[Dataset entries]

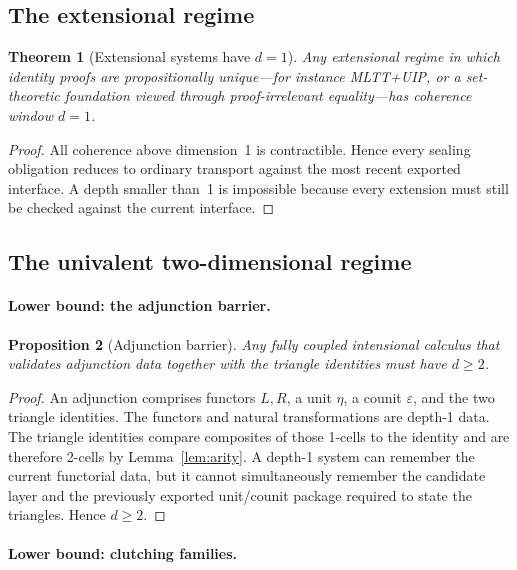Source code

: \documentclass{lmcs}
\theoremstyle{plain}
\newtheorem{thm}{Theorem}[section]
\newtheorem{prop}[thm]{Proposition}
\theoremstyle{definition}
\theoremstyle{remark}
\begin{document}
\subsection{The extensional regime}

\begin{thm}[Extensional systems have $d=1$]
\label{thm:extensional}
Any extensional regime in which identity proofs are propositionally unique---for instance MLTT+UIP, or a set-theoretic foundation viewed through proof-irrelevant equality---has coherence window $d=1$.
\end{thm}

\begin{proof}
All coherence above dimension~1 is contractible.
Hence every sealing obligation reduces to ordinary transport against the most recent exported interface.
A depth smaller than~1 is impossible because every extension must still be checked against the current interface.
\end{proof}

\subsection{The univalent two-dimensional regime}

\paragraph{Lower bound: the adjunction barrier.}

\begin{prop}[Adjunction barrier]
\label{prop:adjunction}
Any fully coupled intensional calculus that validates adjunction data together with the triangle identities must have $d\geq 2$.
\end{prop}

\begin{proof}
An adjunction comprises functors $L,R$, a unit $\eta$, a counit $\varepsilon$, and the two triangle identities.
The functors and natural transformations are depth-1 data.
The triangle identities compare composites of those 1-cells to the identity and are therefore 2-cells by Lemma~\ref{lem:arity}.
A depth-1 system can remember the current functorial data, but it cannot simultaneously remember the candidate layer and the previously exported unit/counit package required to state the triangles.
Hence $d\geq 2$.
\end{proof}

\paragraph{Lower bound: clutching families.}
\end{document}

(Problem statement)
Search the records above for the string "regime" and copy each line that holds it.

(Your response)
\subsection{The extensional regime}
Any extensional regime in which identity proofs are propositionally unique---for instance MLTT+UIP, or a set-theoretic foundation viewed through proof-irrelevant equality---has coherence window $d=1$.
\subsection{The univalent two-dimensional regime}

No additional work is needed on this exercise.